▶ **MATERIAL FOR THE TASK**
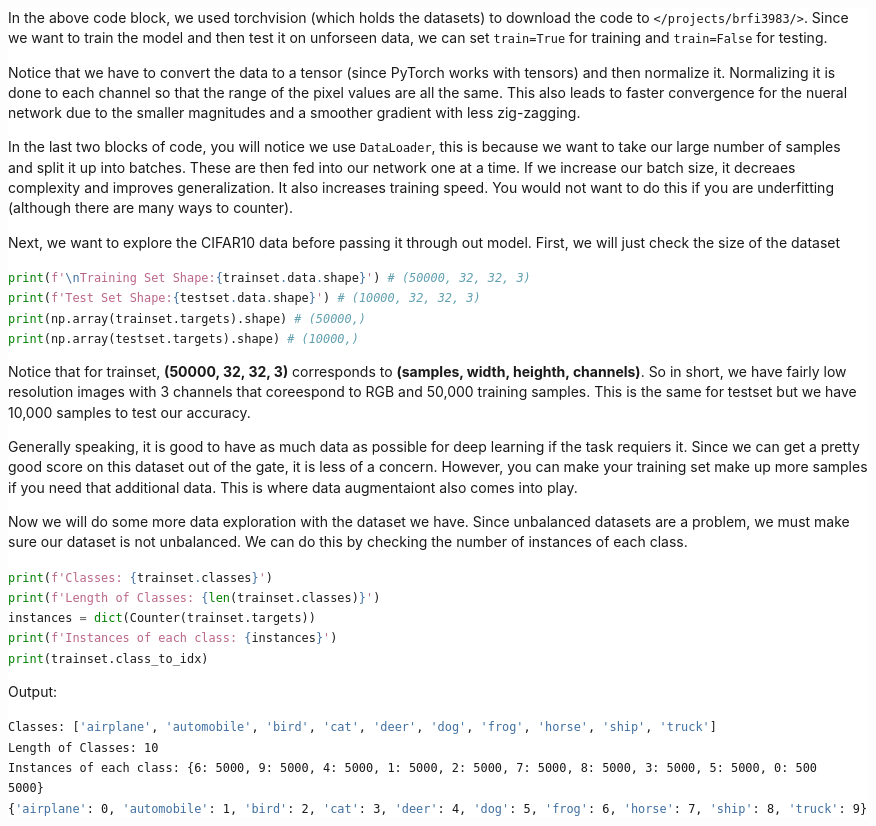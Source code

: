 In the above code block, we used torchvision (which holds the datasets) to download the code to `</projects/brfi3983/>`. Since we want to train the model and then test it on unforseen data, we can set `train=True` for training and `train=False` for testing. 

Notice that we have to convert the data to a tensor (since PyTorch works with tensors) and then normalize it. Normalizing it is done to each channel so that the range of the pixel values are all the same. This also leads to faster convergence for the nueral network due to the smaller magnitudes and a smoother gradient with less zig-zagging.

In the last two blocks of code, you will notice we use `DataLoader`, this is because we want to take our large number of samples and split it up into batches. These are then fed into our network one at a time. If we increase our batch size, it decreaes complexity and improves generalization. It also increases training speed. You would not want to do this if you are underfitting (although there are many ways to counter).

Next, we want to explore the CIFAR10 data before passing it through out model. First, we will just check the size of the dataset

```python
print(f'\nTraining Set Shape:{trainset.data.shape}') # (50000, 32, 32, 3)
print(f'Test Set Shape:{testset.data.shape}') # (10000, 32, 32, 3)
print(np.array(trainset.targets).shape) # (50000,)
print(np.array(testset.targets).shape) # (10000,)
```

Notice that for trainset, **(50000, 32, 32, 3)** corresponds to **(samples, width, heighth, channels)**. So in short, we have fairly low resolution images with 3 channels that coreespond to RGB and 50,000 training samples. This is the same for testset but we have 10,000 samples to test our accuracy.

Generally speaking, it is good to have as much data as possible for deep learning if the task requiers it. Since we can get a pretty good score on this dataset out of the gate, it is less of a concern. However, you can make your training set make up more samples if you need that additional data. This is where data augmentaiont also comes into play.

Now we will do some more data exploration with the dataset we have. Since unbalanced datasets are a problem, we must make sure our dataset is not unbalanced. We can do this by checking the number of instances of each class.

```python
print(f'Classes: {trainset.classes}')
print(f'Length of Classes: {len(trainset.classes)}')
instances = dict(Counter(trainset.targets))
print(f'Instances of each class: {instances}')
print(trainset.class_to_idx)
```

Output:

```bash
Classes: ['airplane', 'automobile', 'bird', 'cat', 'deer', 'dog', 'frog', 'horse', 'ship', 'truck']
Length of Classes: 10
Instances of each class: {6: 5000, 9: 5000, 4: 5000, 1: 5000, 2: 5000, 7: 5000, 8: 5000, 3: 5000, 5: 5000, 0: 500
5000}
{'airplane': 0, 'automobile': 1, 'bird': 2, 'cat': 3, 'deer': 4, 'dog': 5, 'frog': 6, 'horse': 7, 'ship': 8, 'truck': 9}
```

▶ **WORK INSTRUCTION**
Work out how many lines in the records contain the word "more", and give that number by itself.

▶ **ANSWER SECTION**
2